Time to rebalance and reconsider: are we pathologising informal, family carers?

Nan Greenwood 1,, Christopher McKevitt 2, Alisoun Milne 3
PMCID: PMC6047263  PMID: 29978747

This paper is intended to initiate a debate about research on unpaid, informal, often family carers by bringing together and summarising concerns with the research methods employed and its underlying assumptions. We hope to encourage researchers to rethink how they approach research with this important group. We believe that a different, more discerning approach to exploring the experiences and needs of family carers and how to support them will not only broaden how we understand caring but can also be expected to improve both the lives of carers and those of the people they support.

The term ‘carer’ or ‘informal carer’ is widely used in health-related policy and research and refers to unpaid, usually family members caring for someone who is ill, frail or disabled. Carers are the majority providers of support for people with disabilities across the globe. According to figures from Carers UK, there are currently approximately 6.5 million carers in the UK. With aging populations and people living longer with disabilities their role can only increase. Indeed, the number of carers in the UK is rising and is predicted to reach 9 million by 2037. The annual economic value of this support was recently estimated to be £132 billion.

Carers are therefore vital to individuals, families and society and have been the focus of much academic scrutiny; however, there are a number of concerns about carer research and the assumptions behind it. These are briefly outlined below.

First, the term ‘carer’ is contested by carers themselves; many reject it, preferring to describe themselves as family members or friends. For many spouses, support ‘in sickness and health’ is integral to their relationship; caring is simply an extension to their spousal role. For some, caring is reciprocal evolving without clear distinctions between carer and the person being cared for, further blurring the relationship. The term ‘informal’ is also often not well received as it invites comparison with ‘formal’ care suggesting somehow ‘better’ care when provided by paid staff. Additionally, there is public confusion about who carers are, not helped by regular references to paid care workers as carers in the media.

Research about informal carers has proliferated over the last 30 years but the value of research in extending understanding of the distinctive nature of carers’ experiences is increasingly being questioned. For example, there remains insufficient recognition of the enormous diversity among carers and caring contexts. Carer participant samples are often dominated by middle-aged, female spouses and key demographic variables such as ethnicity are frequently not reported. Ignoring diversity creates numerous problems. For example, research findings may not be relevant to specific groups such as older men or minority ethnic carers. This is despite some evidence that men and women respond differently to caring and that carers from minority groups may not only have more challenging caring experiences but are also less likely to access support than their white counterparts.
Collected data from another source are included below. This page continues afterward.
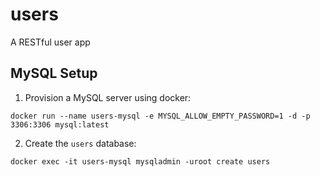 users
=====

A RESTful user app


MySQL Setup
-----------

1. Provision a MySQL server using docker:

```
docker run --name users-mysql -e MYSQL_ALLOW_EMPTY_PASSWORD=1 -d -p 3306:3306 mysql:latest
```

2. Create the `users` database:

```
docker exec -it users-mysql mysqladmin -uroot create users
```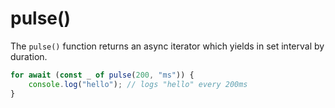 # pulse()

The `pulse()` function returns an async iterator which yields in set interval by
duration.

```ts
for await (const _ of pulse(200, "ms")) {
	console.log("hello"); // logs "hello" every 200ms
}
```
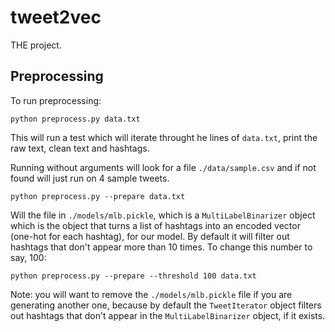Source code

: # tweet2vec
THE project. 

## Preprocessing
To run preprocessing:
```
python preprocess.py data.txt
```

This will run a test which will iterate throught he lines of `data.txt`, print the raw text, clean text and hashtags.

Running without arguments will look for a file `./data/sample.csv` and if not found will just run on 4 sample tweets.

```
python preprocess.py --prepare data.txt
```

Will the file in `./models/mlb.pickle`, which is a `MultiLabelBinarizer` object which is the object that turns a list of hashtags into an encoded vector (one-hot for each hashtag), for our model. By default it will filter out hashtags that don't appear more than 10 times. To change this number to say, 100:

```
python preprocess.py --prepare --threshold 100 data.txt
```

Note: you will want to remove the `./models/mlb.pickle` file if you are generating another one, because by default the `TweetIterator` object filters out hashtags that don't appear in the `MultiLabelBinarizer` object, if it exists.
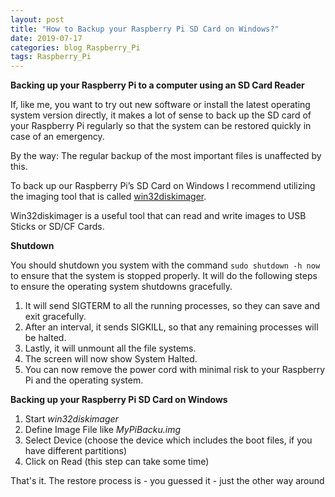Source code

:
 ```yaml
---
layout: post
title: "How to Backup your Raspberry Pi SD Card on Windows?"
date: 2019-07-17
categories: blog Raspberry_Pi 
tags: Raspberry_Pi
---
```


**Backing up your Raspberry Pi to a computer using an SD Card Reader**

If, like me, you want to try out new software or install the latest operating system version directly, it makes a lot of sense to back up the SD card of your Raspberry Pi regularly so that the system can be restored quickly in case of an emergency.

By the way: The regular backup of the most important files is unaffected by this.

To back up our Raspberry Pi’s SD Card on Windows I recommend utilizing the imaging tool that is called [win32diskimager](https://sourceforge.net/projects/win32diskimager/).

Win32diskimager is a useful tool that can read and write images to USB Sticks or SD/CF Cards.

**Shutdown**

You should shutdown you system with the command `sudo shutdown -h now` to ensure that the system is stopped properly.
It will do the following steps to ensure the operating system shutdowns gracefully.

1. It will send SIGTERM to all the running processes, so they can save and exit gracefully.
2. After an interval, it sends SIGKILL, so that any remaining processes will be halted.
3. Lastly, it will unmount all the file systems.
4. The screen will now show System Halted.
5. You can now remove the power cord with minimal risk to your Raspberry Pi and the operating system.

**Backing up your Raspberry Pi SD Card on Windows**

1. Start _win32diskimager_
2. Define Image File like _MyPiBacku.img_
3. Select Device (choose the device which includes the boot files, if you have different partitions) 
4. Click on Read (this step can take some time)

That's it. The restore process is - you guessed it - just the other way around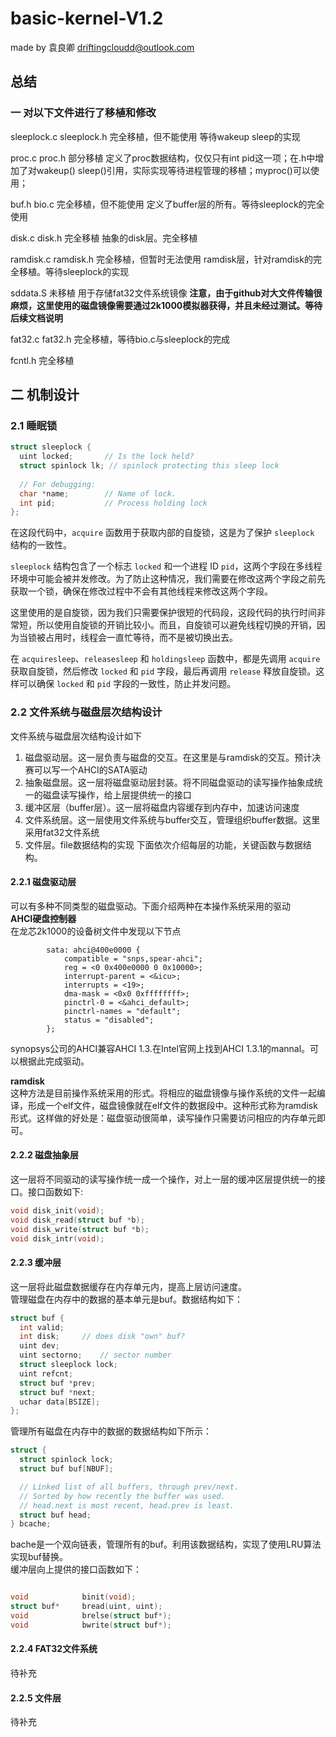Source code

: # basic-kernel-V1.2
made by 袁良卿 driftingcloudd@outlook.com

## 总结

### 一 对以下文件进行了移植和修改
sleeplock.c sleeplock.h 完全移植，但不能使用
等待wakeup sleep的实现

proc.c proc.h 部分移植
定义了proc数据结构，仅仅只有int pid这一项；在.h中增加了对wakeup() sleep()引用，实际实现等待进程管理的移植；myproc()可以使用；

buf.h bio.c 完全移植，但不能使用
定义了buffer层的所有。等待sleeplock的完全使用

disk.c disk.h 完全移植
抽象的disk层。完全移植

ramdisk.c ramdisk.h 完全移植，但暂时无法使用
ramdisk层，针对ramdisk的完全移植。等待sleeplock的实现

sddata.S 未移植 
用于存储fat32文件系统镜像 **注意，由于github对大文件传输很麻烦，这里使用的磁盘镜像需要通过2k1000模拟器获得，并且未经过测试。等待后续文档说明**

fat32.c fat32.h 完全移植，等待bio.c与sleeplock的完成

fcntl.h 完全移植



## 二 机制设计

### 2.1 睡眠锁
``` C
struct sleeplock {
  uint locked;       // Is the lock held?
  struct spinlock lk; // spinlock protecting this sleep lock
  
  // For debugging:
  char *name;        // Name of lock.
  int pid;           // Process holding lock
};
```
在这段代码中，`acquire` 函数用于获取内部的自旋锁，这是为了保护 `sleeplock` 结构的一致性。

`sleeplock` 结构包含了一个标志 `locked` 和一个进程 ID `pid`，这两个字段在多线程环境中可能会被并发修改。为了防止这种情况，我们需要在修改这两个字段之前先获取一个锁，确保在修改过程中不会有其他线程来修改这两个字段。

这里使用的是自旋锁，因为我们只需要保护很短的代码段，这段代码的执行时间非常短，所以使用自旋锁的开销比较小。而且，自旋锁可以避免线程切换的开销，因为当锁被占用时，线程会一直忙等待，而不是被切换出去。

在 `acquiresleep`、`releasesleep` 和 `holdingsleep` 函数中，都是先调用 `acquire` 获取自旋锁，然后修改 `locked` 和 `pid` 字段，最后再调用 `release` 释放自旋锁。这样可以确保 `locked` 和 `pid` 字段的一致性，防止并发问题。



### 2.2 文件系统与磁盘层次结构设计
文件系统与磁盘层次结构设计如下
1. 磁盘驱动层。这一层负责与磁盘的交互。在这里是与ramdisk的交互。预计决赛可以写一个AHCI的SATA驱动
2. 抽象磁盘层。这一层将磁盘驱动层封装。将不同磁盘驱动的读写操作抽象成统一的磁盘读写操作，给上层提供统一的接口
3. 缓冲区层（buffer层）。这一层将磁盘内容缓存到内存中，加速访问速度
4. 文件系统层。这一层使用文件系统与buffer交互，管理组织buffer数据。这里采用fat32文件系统
5. 文件层。file数据结构的实现
下面依次介绍每层的功能，关键函数与数据结构。

#### 2.2.1 磁盘驱动层
可以有多种不同类型的磁盘驱动。下面介绍两种在本操作系统采用的驱动  
**AHCI硬盘控制器**  
在龙芯2k1000的设备树文件中发现以下节点
``` DTS
		sata: ahci@400e0000 {
			compatible = "snps,spear-ahci";
			reg = <0 0x400e0000 0 0x10000>;
			interrupt-parent = <&icu>;
			interrupts = <19>;
			dma-mask = <0x0 0xffffffff>;
			pinctrl-0 = <&ahci_default>;
			pinctrl-names = "default";
			status = "disabled";
		};
```
synopsys公司的AHCI兼容AHCI 1.3.在Intel官网上找到AHCI 1.3.1的mannal。可以根据此完成驱动。

**ramdisk**  
这种方法是目前操作系统采用的形式。将相应的磁盘镜像与操作系统的文件一起编译，形成一个elf文件，磁盘镜像就在elf文件的数据段中。这种形式称为ramdisk形式。这样做的好处是：磁盘驱动很简单，读写操作只需要访问相应的内存单元即可。

#### 2.2.2 磁盘抽象层
这一层将不同驱动的读写操作统一成一个操作，对上一层的缓冲区层提供统一的接口。接口函数如下:
``` C
void disk_init(void);
void disk_read(struct buf *b);
void disk_write(struct buf *b);
void disk_intr(void);
```

#### 2.2.3 缓冲层
这一层将此磁盘数据缓存在内存单元内，提高上层访问速度。  
管理磁盘在内存中的数据的基本单元是buf。数据结构如下：
``` C
struct buf {
  int valid;
  int disk;		// does disk "own" buf? 
  uint dev;
  uint sectorno;	// sector number 
  struct sleeplock lock;
  uint refcnt;
  struct buf *prev;
  struct buf *next;
  uchar data[BSIZE];
};
```
管理所有磁盘在内存中的数据的数据结构如下所示：
```C
struct {
  struct spinlock lock;
  struct buf buf[NBUF];

  // Linked list of all buffers, through prev/next.
  // Sorted by how recently the buffer was used.
  // head.next is most recent, head.prev is least.
  struct buf head;
} bcache;
```
bache是一个双向链表，管理所有的buf。利用该数据结构，实现了使用LRU算法实现buf替换。  
缓冲层向上提供的接口函数如下：

```C

void            binit(void);
struct buf*     bread(uint, uint);
void            brelse(struct buf*);
void            bwrite(struct buf*);
```


#### 2.2.4 FAT32文件系统
待补充

#### 2.2.5 文件层
待补充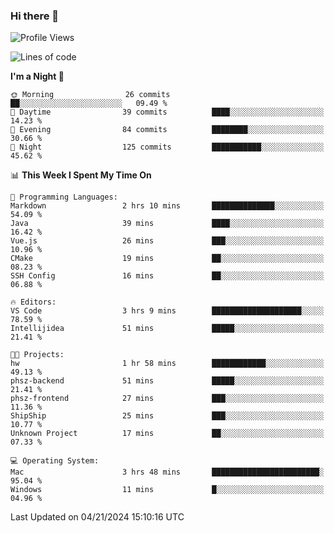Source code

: ### Hi there 👋

<!--
**ALiersEL/ALiersEL** is a ✨ _special_ ✨ repository because its `README.md` (this file) appears on your GitHub profile.

Here are some ideas to get you started:

- 🔭 I’m currently working on ...
- 🌱 I’m currently learning ...
- 👯 I’m looking to collaborate on ...
- 🤔 I’m looking for help with ...
- 💬 Ask me about ...
- 📫 How to reach me: ...
- 😄 Pronouns: ...
- ⚡ Fun fact: ...
-->

<!--START_SECTION:waka-->
![Profile Views](http://img.shields.io/badge/Profile%20Views-0-blue)

![Lines of code](https://img.shields.io/badge/From%20Hello%20World%20I%27ve%20Written-7.6%20million%20lines%20of%20code-blue)

**I'm a Night 🦉** 

```text
🌞 Morning                26 commits          ██░░░░░░░░░░░░░░░░░░░░░░░   09.49 % 
🌆 Daytime                39 commits          ████░░░░░░░░░░░░░░░░░░░░░   14.23 % 
🌃 Evening                84 commits          ████████░░░░░░░░░░░░░░░░░   30.66 % 
🌙 Night                  125 commits         ███████████░░░░░░░░░░░░░░   45.62 % 
```


📊 **This Week I Spent My Time On** 

```text
💬 Programming Languages: 
Markdown                 2 hrs 10 mins       ██████████████░░░░░░░░░░░   54.09 % 
Java                     39 mins             ████░░░░░░░░░░░░░░░░░░░░░   16.42 % 
Vue.js                   26 mins             ███░░░░░░░░░░░░░░░░░░░░░░   10.96 % 
CMake                    19 mins             ██░░░░░░░░░░░░░░░░░░░░░░░   08.23 % 
SSH Config               16 mins             ██░░░░░░░░░░░░░░░░░░░░░░░   06.88 % 

🔥 Editors: 
VS Code                  3 hrs 9 mins        ████████████████████░░░░░   78.59 % 
Intellijidea             51 mins             █████░░░░░░░░░░░░░░░░░░░░   21.41 % 

🐱‍💻 Projects: 
hw                       1 hr 58 mins        ████████████░░░░░░░░░░░░░   49.13 % 
phsz-backend             51 mins             █████░░░░░░░░░░░░░░░░░░░░   21.41 % 
phsz-frontend            27 mins             ███░░░░░░░░░░░░░░░░░░░░░░   11.36 % 
ShipShip                 25 mins             ███░░░░░░░░░░░░░░░░░░░░░░   10.77 % 
Unknown Project          17 mins             ██░░░░░░░░░░░░░░░░░░░░░░░   07.33 % 

💻 Operating System: 
Mac                      3 hrs 48 mins       ████████████████████████░   95.04 % 
Windows                  11 mins             █░░░░░░░░░░░░░░░░░░░░░░░░   04.96 % 
```


 Last Updated on 04/21/2024 15:10:16 UTC
<!--END_SECTION:waka-->
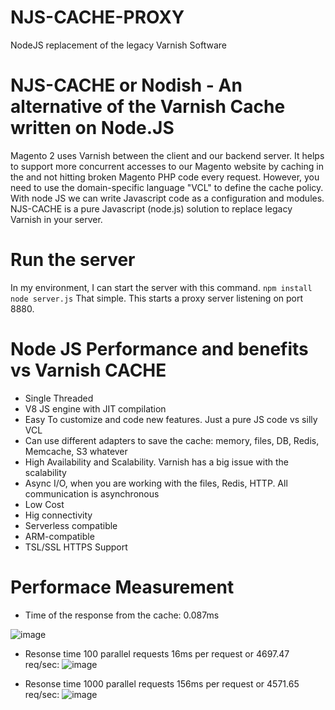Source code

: # NJS-CACHE-PROXY
NodeJS replacement of the legacy Varnish Software

# NJS-CACHE or Nodish - An alternative of the Varnish Cache written on Node.JS
Magento 2 uses Varnish between the client and our backend server. It helps to support more concurrent accesses to our Magento website by caching in the and not hitting broken Magento PHP code every request. However, you need to use the domain-specific language "VCL" to define the cache policy. With node JS we can write Javascript code as a configuration and modules. NJS-CACHE is a pure Javascript (node.js) solution to replace legacy Varnish in your server.

# Run the server
In my environment, I can start the server with this command.
```npm install```
```node server.js```
That simple. This starts a proxy server listening on port 8880.

# Node JS Performance and benefits vs Varnish CACHE 
* Single Threaded
* V8 JS engine with JIT compilation
* Easy To customize and code new features. Just a pure JS code vs silly VCL
* Can use different adapters to save the cache: memory, files, DB, Redis, Memcache, S3 whatever
* High Availability and Scalability. Varnish has a big issue with the scalability
* Async I/O, when you are working with the files, Redis, HTTP. All communication is asynchronous
* Low Cost
* Hig connectivity 
* Serverless compatible
* ARM-compatible
* TSL/SSL HTTPS Support

# Performace Measurement
* Time of the response from the cache: 0.087ms 

![image](https://user-images.githubusercontent.com/9213670/151731280-9a6f8e8c-7d50-4a9a-92b5-da4629cc1adb.png)

* Resonse time 100 parallel requests 16ms per request or 4697.47 req/sec:
![image](https://user-images.githubusercontent.com/9213670/151731202-f8f3a09a-1249-47a4-b3ed-cce7aa81fe1f.png)

* Resonse time 1000 parallel requests 156ms per request or 4571.65 req/sec:
![image](https://user-images.githubusercontent.com/9213670/151731347-afd615e4-c22d-4bce-ab07-8447d22453a1.png)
Studies often fail to include comparator groups, making it impossible to know whether carers are more or less anxious than non-carers. Similarly, caring is often long-term and its impact varies over time but research is seldom longitudinal. Carer participants are frequently convenience samples recruited from acute health settings or via carer support services. Both recruitment routes have limitations; the former may not represent carers across the caring trajectory and carers already receiving support may not be representative of carers more widely.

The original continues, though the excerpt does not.